Postby Master Gunner » 21 Dec 2009, 18:58

This operation is a writing one. The operation is simply to write a Runner-themed festive story. It can be a LRR fanfic, a personal short story, a poem, or whatever you want, so long as it's festive (Christmas, Hanukkah, Yuletide, Kwanzaa, Festivus, the solstice, Life Day, whatever), and somehow relates to LRR or the Runners. Bonus points may be given for fanservice, as the discretion of the judges.

In order to submit a story, PM or email it to me, and I'll post it in the Runners section. If you want to post it publicly, you can do that too, but if it's too long, put it on a blog or something and link it, so as to not make the thread unreadable.

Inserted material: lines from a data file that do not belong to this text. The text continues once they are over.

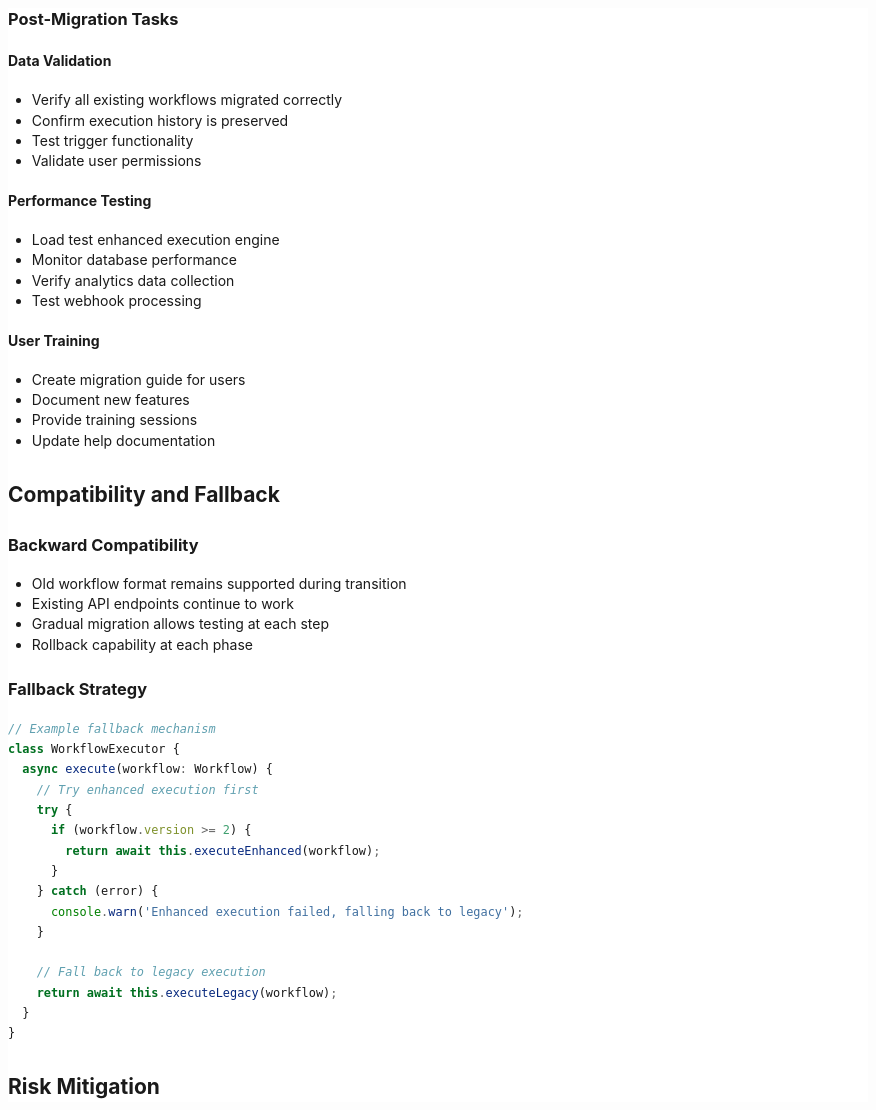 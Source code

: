 ### Post-Migration Tasks

#### Data Validation
- Verify all existing workflows migrated correctly
- Confirm execution history is preserved
- Test trigger functionality
- Validate user permissions

#### Performance Testing
- Load test enhanced execution engine
- Monitor database performance
- Verify analytics data collection
- Test webhook processing

#### User Training
- Create migration guide for users
- Document new features
- Provide training sessions
- Update help documentation

## Compatibility and Fallback

### Backward Compatibility
- Old workflow format remains supported during transition
- Existing API endpoints continue to work
- Gradual migration allows testing at each step
- Rollback capability at each phase

### Fallback Strategy
```typescript
// Example fallback mechanism
class WorkflowExecutor {
  async execute(workflow: Workflow) {
    // Try enhanced execution first
    try {
      if (workflow.version >= 2) {
        return await this.executeEnhanced(workflow);
      }
    } catch (error) {
      console.warn('Enhanced execution failed, falling back to legacy');
    }
    
    // Fall back to legacy execution
    return await this.executeLegacy(workflow);
  }
}
```

## Risk Mitigation

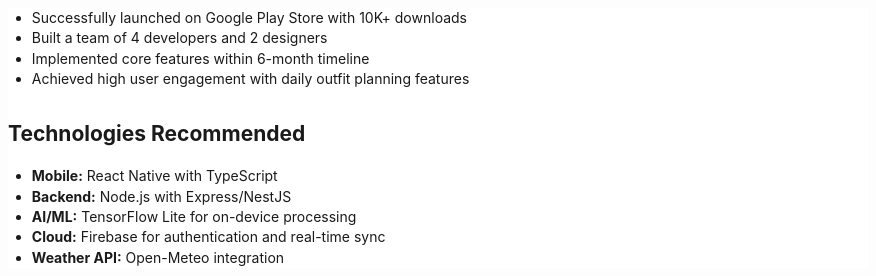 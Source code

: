 * Successfully launched on Google Play Store with 10K+ downloads
* Built a team of 4 developers and 2 designers
* Implemented core features within 6-month timeline
* Achieved high user engagement with daily outfit planning features

## Technologies Recommended

* **Mobile:** React Native with TypeScript
* **Backend:** Node.js with Express/NestJS
* **AI/ML:** TensorFlow Lite for on-device processing
* **Cloud:** Firebase for authentication and real-time sync
* **Weather API:** Open-Meteo integration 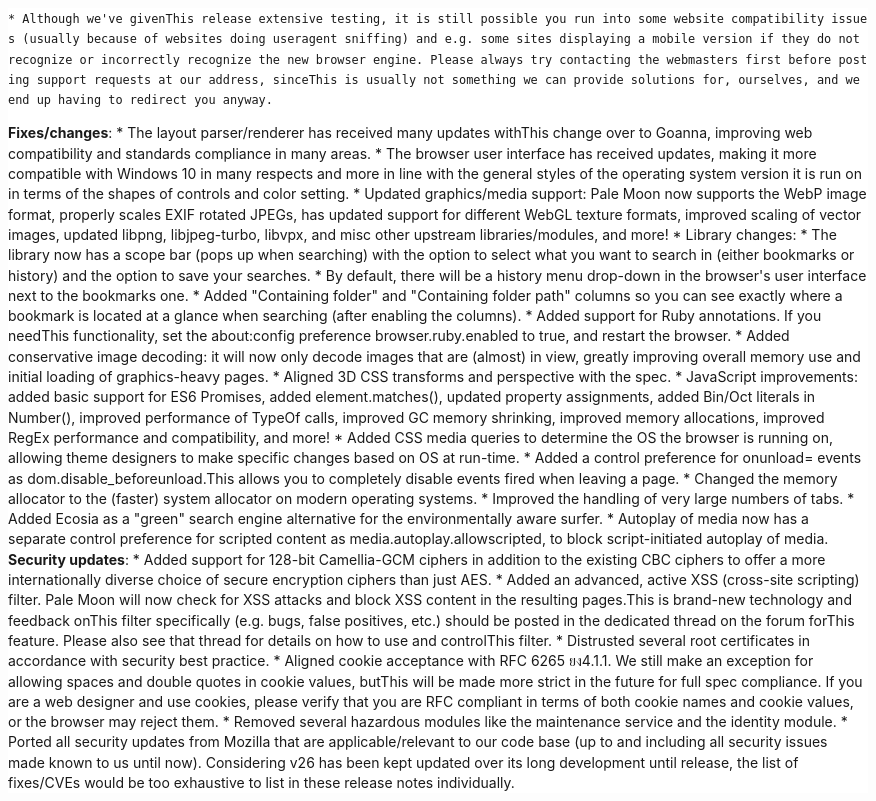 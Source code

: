 	* Although we've givenThis release extensive testing, it is still possible you run into some website compatibility issues (usually because of websites doing useragent sniffing) and e.g. some sites displaying a mobile version if they do not recognize or incorrectly recognize the new browser engine. Please always try contacting the webmasters first before posting support requests at our address, sinceThis is usually not something we can provide solutions for, ourselves, and we end up having to redirect you anyway.
**Fixes/changes**:
	* The layout parser/renderer has received many updates withThis change over to Goanna, improving web compatibility and standards compliance in many areas.
	* The browser user interface has received updates, making it more compatible with Windows 10 in many respects and more in line with the general styles of the operating system version it is run on in terms of the shapes of controls and color setting.
	* Updated graphics/media support: Pale Moon now supports the WebP image format, properly scales EXIF rotated JPEGs, has updated support for different WebGL texture formats, improved scaling of vector images, updated libpng, libjpeg-turbo, libvpx, and misc other upstream libraries/modules, and more!
	* Library changes: 
	* The library now has a scope bar (pops up when searching) with the option to select what you want to search in (either bookmarks or history) and the option to save your searches.
	* By default, there will be a history menu drop-down in the browser's user interface next to the bookmarks one.
	* Added "Containing folder" and "Containing folder path" columns so you can see exactly where a bookmark is located at a glance when searching (after enabling the columns).
	* Added support for Ruby annotations. If you needThis functionality, set the about:config preference browser.ruby.enabled to true, and restart the browser.
	* Added conservative image decoding: it will now only decode images that are (almost) in view, greatly improving overall memory use and initial loading of graphics-heavy pages.
	* Aligned 3D CSS transforms and perspective with the spec.
	* JavaScript improvements: added basic support for ES6 Promises, added element.matches(), updated property assignments, added Bin/Oct literals in Number(), improved performance of TypeOf calls, improved GC memory shrinking, improved memory allocations, improved RegEx performance and compatibility, and more!
	* Added CSS media queries to determine the OS the browser is running on, allowing theme designers to make specific changes based on OS at run-time.
	* Added a control preference for onunload= events as dom.disable_beforeunload.This allows you to completely disable events fired when leaving a page.
	* Changed the memory allocator to the (faster) system allocator on modern operating systems.
	* Improved the handling of very large numbers of tabs.
	* Added Ecosia as a "green" search engine alternative for the environmentally aware surfer.
	* Autoplay of media now has a separate control preference for scripted content as media.autoplay.allowscripted, to block script-initiated autoplay of media.
**Security updates**:
	* Added support for 128-bit Camellia-GCM ciphers in addition to the existing CBC ciphers to offer a more internationally diverse choice of secure encryption ciphers than just AES.
	* Added an advanced, active XSS (cross-site scripting) filter. Pale Moon will now check for XSS attacks and block XSS content in the resulting pages.This is brand-new technology and feedback onThis filter specifically (e.g. bugs, false positives, etc.) should be posted in the dedicated thread on the forum forThis feature. Please also see that thread for details on how to use and controlThis filter.
	* Distrusted several root certificates in accordance with security best practice.
	* Aligned cookie acceptance with RFC 6265 ยง4.1.1. We still make an exception for allowing spaces and double quotes in cookie values, butThis will be made more strict in the future for full spec compliance. If you are a web designer and use cookies, please verify that you are RFC compliant in terms of both cookie names and cookie values, or the browser may reject them.
	* Removed several hazardous modules like the maintenance service and the identity module.
	* Ported all security updates from Mozilla that are applicable/relevant to our code base (up to and including all security issues made known to us until now). Considering v26 has been kept updated over its long development until release, the list of fixes/CVEs would be too exhaustive to list in these release notes individually.
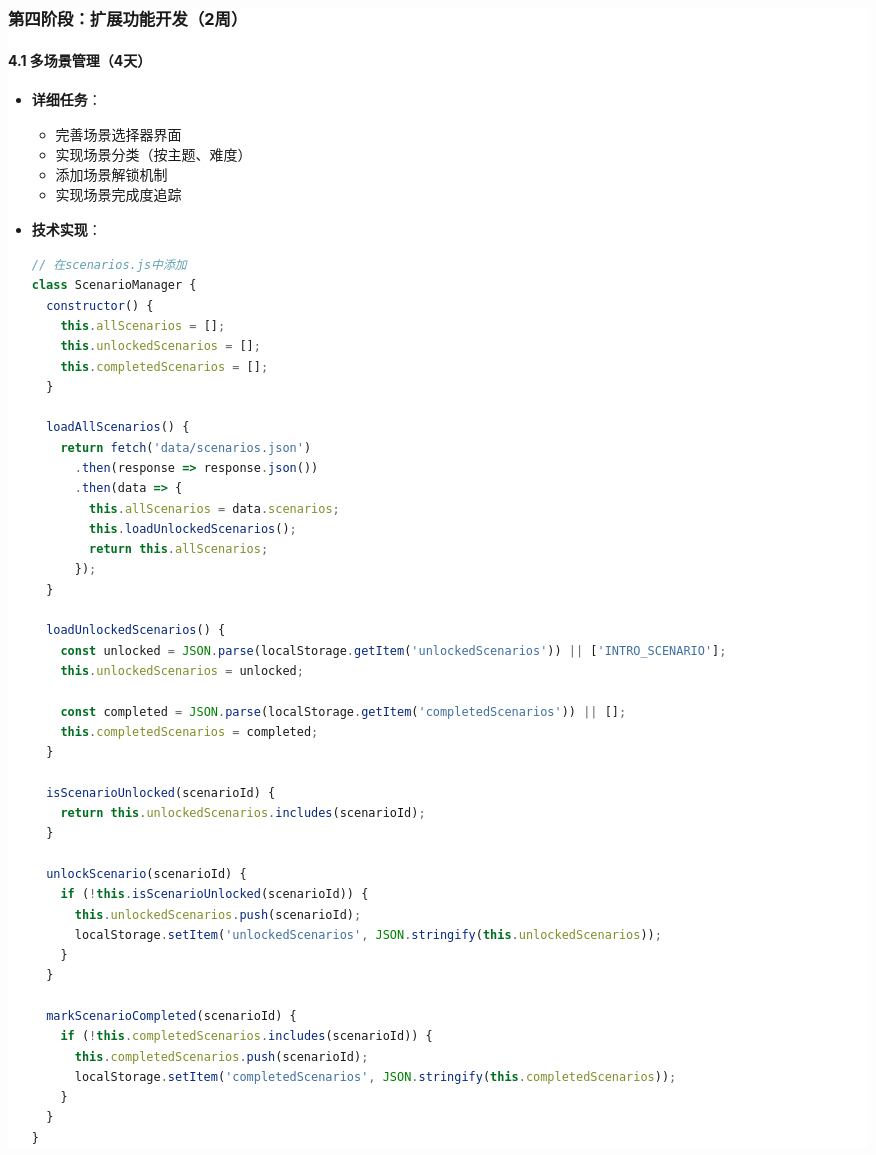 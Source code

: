 ### 第四阶段：扩展功能开发（2周）

#### 4.1 多场景管理（4天）

- **详细任务**：
  - 完善场景选择器界面
  - 实现场景分类（按主题、难度）
  - 添加场景解锁机制
  - 实现场景完成度追踪

- **技术实现**：
  ```javascript
  // 在scenarios.js中添加
  class ScenarioManager {
    constructor() {
      this.allScenarios = [];
      this.unlockedScenarios = [];
      this.completedScenarios = [];
    }
    
    loadAllScenarios() {
      return fetch('data/scenarios.json')
        .then(response => response.json())
        .then(data => {
          this.allScenarios = data.scenarios;
          this.loadUnlockedScenarios();
          return this.allScenarios;
        });
    }
    
    loadUnlockedScenarios() {
      const unlocked = JSON.parse(localStorage.getItem('unlockedScenarios')) || ['INTRO_SCENARIO'];
      this.unlockedScenarios = unlocked;
      
      const completed = JSON.parse(localStorage.getItem('completedScenarios')) || [];
      this.completedScenarios = completed;
    }
    
    isScenarioUnlocked(scenarioId) {
      return this.unlockedScenarios.includes(scenarioId);
    }
    
    unlockScenario(scenarioId) {
      if (!this.isScenarioUnlocked(scenarioId)) {
        this.unlockedScenarios.push(scenarioId);
        localStorage.setItem('unlockedScenarios', JSON.stringify(this.unlockedScenarios));
      }
    }
    
    markScenarioCompleted(scenarioId) {
      if (!this.completedScenarios.includes(scenarioId)) {
        this.completedScenarios.push(scenarioId);
        localStorage.setItem('completedScenarios', JSON.stringify(this.completedScenarios));
      }
    }
  }
  ```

While this site may not always be family-friendly, if your story is R-rated, I ask that if you post it here, you put it in spoilers, or tag it as NSFW if you're linking to it. I have no problem with Bill, Morgan, and Matt getting busy with an aluminum pole, but some people might find it uncomfortable. However, I do fully encourage entering stories like that.

There are no limitations on how many times you can enter, try to keep each entry to under 2000 words in length. Current runners are encouraged to enter, but if they win, we'll pick another non-runner entry as well.

You have two weeks for this operation, as many of you will be busy with family and friends at present. So get writing.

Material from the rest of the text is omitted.